:: RAW DATA
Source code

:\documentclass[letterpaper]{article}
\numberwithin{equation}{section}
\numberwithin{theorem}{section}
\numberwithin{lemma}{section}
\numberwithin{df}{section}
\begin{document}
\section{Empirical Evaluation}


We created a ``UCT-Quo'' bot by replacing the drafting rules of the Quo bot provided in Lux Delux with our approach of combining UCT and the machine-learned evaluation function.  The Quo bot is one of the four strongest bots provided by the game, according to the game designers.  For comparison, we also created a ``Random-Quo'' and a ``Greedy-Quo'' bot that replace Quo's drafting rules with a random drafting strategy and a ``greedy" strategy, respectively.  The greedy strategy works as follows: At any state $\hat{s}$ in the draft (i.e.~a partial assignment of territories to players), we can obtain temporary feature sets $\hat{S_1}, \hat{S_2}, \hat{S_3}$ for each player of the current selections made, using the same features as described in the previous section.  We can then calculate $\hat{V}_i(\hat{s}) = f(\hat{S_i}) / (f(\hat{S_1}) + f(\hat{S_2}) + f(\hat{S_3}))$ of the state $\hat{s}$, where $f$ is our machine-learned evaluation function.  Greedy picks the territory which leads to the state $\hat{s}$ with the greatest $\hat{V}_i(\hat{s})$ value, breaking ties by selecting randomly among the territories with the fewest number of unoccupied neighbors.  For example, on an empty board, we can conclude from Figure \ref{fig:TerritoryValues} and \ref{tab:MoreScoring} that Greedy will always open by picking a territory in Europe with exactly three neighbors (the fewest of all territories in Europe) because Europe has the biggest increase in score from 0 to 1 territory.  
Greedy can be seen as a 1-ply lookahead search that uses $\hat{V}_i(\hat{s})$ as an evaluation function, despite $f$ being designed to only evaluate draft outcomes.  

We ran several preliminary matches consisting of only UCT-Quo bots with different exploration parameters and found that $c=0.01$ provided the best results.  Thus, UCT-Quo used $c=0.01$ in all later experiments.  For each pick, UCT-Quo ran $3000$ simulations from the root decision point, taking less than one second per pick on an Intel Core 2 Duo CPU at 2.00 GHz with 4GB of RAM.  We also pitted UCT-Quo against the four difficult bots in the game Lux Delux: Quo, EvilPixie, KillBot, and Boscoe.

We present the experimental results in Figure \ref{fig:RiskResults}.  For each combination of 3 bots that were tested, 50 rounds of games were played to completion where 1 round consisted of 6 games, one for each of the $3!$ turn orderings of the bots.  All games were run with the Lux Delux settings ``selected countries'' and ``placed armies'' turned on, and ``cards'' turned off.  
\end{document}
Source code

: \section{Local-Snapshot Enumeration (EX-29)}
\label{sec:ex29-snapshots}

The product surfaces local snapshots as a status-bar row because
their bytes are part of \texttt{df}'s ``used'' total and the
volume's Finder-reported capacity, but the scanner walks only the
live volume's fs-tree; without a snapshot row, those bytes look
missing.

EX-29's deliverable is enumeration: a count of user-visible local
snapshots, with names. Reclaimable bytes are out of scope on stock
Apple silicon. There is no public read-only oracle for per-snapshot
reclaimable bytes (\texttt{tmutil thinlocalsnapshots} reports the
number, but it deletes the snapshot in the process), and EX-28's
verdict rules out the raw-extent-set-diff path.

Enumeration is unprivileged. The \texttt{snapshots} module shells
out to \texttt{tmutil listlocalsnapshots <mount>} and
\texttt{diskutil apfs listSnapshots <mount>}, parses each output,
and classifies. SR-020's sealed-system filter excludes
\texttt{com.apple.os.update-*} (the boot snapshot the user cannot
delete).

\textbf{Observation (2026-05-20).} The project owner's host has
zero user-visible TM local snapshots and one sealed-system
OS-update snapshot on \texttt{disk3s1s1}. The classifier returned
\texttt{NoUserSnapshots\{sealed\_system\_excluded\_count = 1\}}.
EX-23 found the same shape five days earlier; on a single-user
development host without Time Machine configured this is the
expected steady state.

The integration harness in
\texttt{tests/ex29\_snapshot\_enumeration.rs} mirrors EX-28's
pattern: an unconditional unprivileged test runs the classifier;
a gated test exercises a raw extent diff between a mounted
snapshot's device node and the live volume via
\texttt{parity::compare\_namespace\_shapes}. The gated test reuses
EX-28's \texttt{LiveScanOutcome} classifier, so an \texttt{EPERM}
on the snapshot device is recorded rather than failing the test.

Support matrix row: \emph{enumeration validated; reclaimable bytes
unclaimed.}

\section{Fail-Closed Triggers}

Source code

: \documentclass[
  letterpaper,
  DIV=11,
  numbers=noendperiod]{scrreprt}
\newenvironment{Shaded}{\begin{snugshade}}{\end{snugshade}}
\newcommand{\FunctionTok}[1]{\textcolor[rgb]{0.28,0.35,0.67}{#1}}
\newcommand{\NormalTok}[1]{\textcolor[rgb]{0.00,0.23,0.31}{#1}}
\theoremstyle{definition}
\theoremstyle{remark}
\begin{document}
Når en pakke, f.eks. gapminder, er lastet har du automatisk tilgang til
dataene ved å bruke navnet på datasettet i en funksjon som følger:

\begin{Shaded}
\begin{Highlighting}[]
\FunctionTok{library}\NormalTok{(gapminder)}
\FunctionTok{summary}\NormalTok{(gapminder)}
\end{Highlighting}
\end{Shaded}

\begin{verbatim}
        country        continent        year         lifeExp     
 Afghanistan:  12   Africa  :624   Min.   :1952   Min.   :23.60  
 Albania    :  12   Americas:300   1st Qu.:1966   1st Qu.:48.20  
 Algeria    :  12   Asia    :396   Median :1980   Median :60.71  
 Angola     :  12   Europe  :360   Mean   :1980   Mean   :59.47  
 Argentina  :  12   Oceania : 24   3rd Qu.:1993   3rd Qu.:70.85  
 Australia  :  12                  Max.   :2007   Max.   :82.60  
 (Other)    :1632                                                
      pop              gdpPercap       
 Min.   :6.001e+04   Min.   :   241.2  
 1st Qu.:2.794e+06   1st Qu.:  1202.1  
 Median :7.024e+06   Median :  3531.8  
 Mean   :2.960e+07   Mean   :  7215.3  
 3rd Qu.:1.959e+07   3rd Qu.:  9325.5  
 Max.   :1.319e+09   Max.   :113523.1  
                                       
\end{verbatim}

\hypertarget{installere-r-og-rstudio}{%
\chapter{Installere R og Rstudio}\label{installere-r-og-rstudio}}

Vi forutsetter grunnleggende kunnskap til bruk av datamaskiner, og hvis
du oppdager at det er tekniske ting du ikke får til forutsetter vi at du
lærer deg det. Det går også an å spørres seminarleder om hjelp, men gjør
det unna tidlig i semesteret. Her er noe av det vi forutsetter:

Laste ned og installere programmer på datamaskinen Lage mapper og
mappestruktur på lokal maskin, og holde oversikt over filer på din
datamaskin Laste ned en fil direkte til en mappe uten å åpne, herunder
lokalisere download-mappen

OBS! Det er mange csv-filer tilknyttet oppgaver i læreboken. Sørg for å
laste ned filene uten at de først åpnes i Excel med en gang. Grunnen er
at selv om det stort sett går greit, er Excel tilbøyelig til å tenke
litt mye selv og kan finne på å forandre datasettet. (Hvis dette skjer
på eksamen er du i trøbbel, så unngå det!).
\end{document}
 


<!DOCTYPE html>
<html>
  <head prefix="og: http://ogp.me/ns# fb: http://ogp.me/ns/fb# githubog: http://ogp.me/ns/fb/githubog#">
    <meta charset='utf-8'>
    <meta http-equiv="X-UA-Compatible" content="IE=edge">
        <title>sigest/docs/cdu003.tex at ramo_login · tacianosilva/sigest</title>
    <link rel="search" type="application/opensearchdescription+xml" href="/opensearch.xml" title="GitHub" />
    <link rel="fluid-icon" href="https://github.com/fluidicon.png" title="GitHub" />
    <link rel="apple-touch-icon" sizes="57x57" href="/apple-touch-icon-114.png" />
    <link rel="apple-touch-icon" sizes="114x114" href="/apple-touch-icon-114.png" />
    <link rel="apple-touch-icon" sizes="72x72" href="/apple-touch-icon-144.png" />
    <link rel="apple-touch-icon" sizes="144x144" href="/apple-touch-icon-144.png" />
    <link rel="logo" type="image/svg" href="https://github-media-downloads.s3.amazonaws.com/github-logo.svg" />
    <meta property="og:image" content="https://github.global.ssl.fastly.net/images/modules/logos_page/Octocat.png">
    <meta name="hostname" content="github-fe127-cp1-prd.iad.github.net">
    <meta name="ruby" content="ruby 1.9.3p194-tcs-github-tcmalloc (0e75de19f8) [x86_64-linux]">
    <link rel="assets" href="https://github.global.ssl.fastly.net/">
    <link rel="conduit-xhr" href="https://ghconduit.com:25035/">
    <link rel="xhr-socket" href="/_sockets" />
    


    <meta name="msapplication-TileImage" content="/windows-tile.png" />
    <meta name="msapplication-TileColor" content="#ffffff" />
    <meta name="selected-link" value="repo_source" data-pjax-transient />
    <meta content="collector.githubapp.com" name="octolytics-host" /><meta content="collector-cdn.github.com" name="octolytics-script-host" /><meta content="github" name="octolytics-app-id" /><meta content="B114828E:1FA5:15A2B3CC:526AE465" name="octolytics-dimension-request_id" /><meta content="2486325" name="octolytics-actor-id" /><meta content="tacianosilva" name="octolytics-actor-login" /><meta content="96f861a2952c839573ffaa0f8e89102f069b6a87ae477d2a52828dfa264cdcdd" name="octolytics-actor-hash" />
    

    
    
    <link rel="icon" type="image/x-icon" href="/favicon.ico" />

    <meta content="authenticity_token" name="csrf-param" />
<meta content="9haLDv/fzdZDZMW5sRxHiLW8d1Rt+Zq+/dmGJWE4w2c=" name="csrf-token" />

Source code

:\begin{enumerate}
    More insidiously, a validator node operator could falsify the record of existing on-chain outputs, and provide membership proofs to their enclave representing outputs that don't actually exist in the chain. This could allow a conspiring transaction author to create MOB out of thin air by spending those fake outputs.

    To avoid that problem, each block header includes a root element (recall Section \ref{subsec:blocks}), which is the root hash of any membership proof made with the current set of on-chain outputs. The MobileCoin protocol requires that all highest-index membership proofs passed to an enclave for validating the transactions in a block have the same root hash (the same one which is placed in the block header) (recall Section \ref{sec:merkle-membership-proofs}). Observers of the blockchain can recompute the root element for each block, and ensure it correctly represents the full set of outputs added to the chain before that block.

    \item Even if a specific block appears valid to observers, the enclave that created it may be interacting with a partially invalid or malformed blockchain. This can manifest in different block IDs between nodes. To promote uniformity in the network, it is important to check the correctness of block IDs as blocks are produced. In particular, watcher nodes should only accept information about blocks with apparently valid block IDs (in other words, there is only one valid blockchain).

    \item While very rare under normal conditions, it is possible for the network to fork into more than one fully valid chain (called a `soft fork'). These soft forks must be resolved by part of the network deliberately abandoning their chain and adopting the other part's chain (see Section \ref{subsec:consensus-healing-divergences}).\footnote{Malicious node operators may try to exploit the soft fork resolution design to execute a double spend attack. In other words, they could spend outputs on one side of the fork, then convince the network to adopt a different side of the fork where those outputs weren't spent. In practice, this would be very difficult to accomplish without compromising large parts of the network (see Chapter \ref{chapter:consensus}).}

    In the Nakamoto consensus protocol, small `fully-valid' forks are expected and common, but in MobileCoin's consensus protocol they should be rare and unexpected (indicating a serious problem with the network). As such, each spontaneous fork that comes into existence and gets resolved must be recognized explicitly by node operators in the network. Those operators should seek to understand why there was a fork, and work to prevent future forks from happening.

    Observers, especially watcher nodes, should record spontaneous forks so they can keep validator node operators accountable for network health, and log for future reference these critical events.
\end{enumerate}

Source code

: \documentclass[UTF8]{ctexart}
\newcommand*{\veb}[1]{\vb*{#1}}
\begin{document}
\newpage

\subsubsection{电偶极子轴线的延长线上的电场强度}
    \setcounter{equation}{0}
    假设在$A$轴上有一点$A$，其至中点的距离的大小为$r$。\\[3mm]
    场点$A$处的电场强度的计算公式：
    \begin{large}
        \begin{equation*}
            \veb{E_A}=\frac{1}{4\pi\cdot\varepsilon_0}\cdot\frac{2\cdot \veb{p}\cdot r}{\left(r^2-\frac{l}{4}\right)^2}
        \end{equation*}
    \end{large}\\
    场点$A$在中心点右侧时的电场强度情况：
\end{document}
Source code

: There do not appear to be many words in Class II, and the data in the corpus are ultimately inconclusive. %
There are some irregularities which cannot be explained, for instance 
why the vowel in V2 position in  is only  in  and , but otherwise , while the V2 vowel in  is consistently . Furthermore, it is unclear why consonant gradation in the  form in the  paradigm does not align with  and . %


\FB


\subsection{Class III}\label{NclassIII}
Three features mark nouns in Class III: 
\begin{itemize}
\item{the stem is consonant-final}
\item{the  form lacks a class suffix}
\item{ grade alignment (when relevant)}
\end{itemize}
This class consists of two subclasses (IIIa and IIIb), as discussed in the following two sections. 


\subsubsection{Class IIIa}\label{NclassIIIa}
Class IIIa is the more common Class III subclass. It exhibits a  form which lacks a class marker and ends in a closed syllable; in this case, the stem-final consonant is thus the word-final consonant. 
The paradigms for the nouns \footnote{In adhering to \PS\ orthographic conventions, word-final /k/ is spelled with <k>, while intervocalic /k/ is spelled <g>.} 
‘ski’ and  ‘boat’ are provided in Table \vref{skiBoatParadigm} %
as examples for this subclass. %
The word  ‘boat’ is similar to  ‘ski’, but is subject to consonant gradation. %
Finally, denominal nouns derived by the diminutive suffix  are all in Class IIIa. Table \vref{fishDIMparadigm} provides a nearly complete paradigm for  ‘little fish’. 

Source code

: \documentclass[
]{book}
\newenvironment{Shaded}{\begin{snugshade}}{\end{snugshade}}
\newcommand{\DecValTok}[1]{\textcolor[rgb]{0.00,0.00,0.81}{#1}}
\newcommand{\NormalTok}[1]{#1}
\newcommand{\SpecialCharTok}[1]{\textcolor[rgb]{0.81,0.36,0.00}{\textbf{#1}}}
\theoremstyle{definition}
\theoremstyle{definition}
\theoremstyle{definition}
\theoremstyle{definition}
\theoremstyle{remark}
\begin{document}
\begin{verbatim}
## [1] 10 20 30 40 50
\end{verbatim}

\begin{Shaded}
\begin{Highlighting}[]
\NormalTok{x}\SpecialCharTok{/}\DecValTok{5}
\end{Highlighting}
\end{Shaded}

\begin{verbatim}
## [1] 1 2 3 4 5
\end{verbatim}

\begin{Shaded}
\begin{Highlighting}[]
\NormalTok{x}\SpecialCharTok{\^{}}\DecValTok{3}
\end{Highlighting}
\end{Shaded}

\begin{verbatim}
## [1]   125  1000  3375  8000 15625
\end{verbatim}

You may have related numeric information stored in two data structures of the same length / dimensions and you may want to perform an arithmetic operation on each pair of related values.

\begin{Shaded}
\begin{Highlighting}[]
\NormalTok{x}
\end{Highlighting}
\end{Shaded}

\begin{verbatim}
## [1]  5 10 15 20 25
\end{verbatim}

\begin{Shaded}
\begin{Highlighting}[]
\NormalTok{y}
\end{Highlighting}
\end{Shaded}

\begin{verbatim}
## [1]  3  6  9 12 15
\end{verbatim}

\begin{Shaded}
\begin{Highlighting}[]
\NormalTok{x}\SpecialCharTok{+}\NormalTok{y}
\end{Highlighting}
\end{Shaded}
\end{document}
::::
- [INSTRUCTIONS TO FOLLOW]: Using the listing, filter for "resolved" and return the matching lines.

- [TASK OUTPUT]:
    \item While very rare under normal conditions, it is possible for the network to fork into more than one fully valid chain (called a `soft fork'). These soft forks must be resolved by part of the network deliberately abandoning their chain and adopting the other part's chain (see Section \ref{subsec:consensus-healing-divergences}).\footnote{Malicious node operators may try to exploit the soft fork resolution design to execute a double spend attack. In other words, they could spend outputs on one side of the fork, then convince the network to adopt a different side of the fork where those outputs weren't spent. In practice, this would be very difficult to accomplish without compromising large parts of the network (see Chapter \ref{chapter:consensus}).}
    In the Nakamoto consensus protocol, small `fully-valid' forks are expected and common, but in MobileCoin's consensus protocol they should be rare and unexpected (indicating a serious problem with the network). As such, each spontaneous fork that comes into existence and gets resolved must be recognized explicitly by node operators in the network. Those operators should seek to understand why there was a fork, and work to prevent future forks from happening.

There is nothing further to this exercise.